■ **TASK TO CARRY OUT**:
Up to and including the line with "runtime, it is", restate the records below word for word, beginning with their first line.

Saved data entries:
────────

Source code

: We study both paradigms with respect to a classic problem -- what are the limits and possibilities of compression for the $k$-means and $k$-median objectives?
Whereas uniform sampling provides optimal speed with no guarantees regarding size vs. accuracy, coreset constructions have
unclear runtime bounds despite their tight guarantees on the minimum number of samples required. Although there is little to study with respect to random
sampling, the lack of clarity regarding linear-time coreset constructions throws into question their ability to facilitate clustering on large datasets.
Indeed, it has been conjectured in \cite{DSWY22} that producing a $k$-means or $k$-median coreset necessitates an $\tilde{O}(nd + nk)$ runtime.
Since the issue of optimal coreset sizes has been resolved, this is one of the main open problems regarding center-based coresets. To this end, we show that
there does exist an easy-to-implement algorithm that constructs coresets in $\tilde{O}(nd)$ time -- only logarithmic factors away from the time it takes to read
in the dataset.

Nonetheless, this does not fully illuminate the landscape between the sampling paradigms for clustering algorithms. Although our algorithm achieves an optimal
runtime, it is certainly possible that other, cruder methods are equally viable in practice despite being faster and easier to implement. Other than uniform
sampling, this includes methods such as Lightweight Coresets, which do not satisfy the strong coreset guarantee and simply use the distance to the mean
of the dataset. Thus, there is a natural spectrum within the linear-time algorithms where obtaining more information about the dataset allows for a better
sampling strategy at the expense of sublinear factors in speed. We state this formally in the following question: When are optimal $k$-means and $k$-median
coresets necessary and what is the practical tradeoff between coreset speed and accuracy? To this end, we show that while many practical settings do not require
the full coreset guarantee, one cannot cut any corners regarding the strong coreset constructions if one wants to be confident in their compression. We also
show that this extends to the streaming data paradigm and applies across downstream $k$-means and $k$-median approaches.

────────

■ **SOLVED EXERCISE**:
Source code

: We study both paradigms with respect to a classic problem -- what are the limits and possibilities of compression for the $k$-means and $k$-median objectives?
Whereas uniform sampling provides optimal speed with no guarantees regarding size vs. accuracy, coreset constructions have
unclear runtime bounds despite their tight guarantees on the minimum number of samples required. Although there is little to study with respect to random
sampling, the lack of clarity regarding linear-time coreset constructions throws into question their ability to facilitate clustering on large datasets.
Indeed, it has been conjectured in \cite{DSWY22} that producing a $k$-means or $k$-median coreset necessitates an $\tilde{O}(nd + nk)$ runtime.
Since the issue of optimal coreset sizes has been resolved, this is one of the main open problems regarding center-based coresets. To this end, we show that
there does exist an easy-to-implement algorithm that constructs coresets in $\tilde{O}(nd)$ time -- only logarithmic factors away from the time it takes to read
in the dataset.

Nonetheless, this does not fully illuminate the landscape between the sampling paradigms for clustering algorithms. Although our algorithm achieves an optimal
runtime, it is certainly possible that other, cruder methods are equally viable in practice despite being faster and easier to implement. Other than uniform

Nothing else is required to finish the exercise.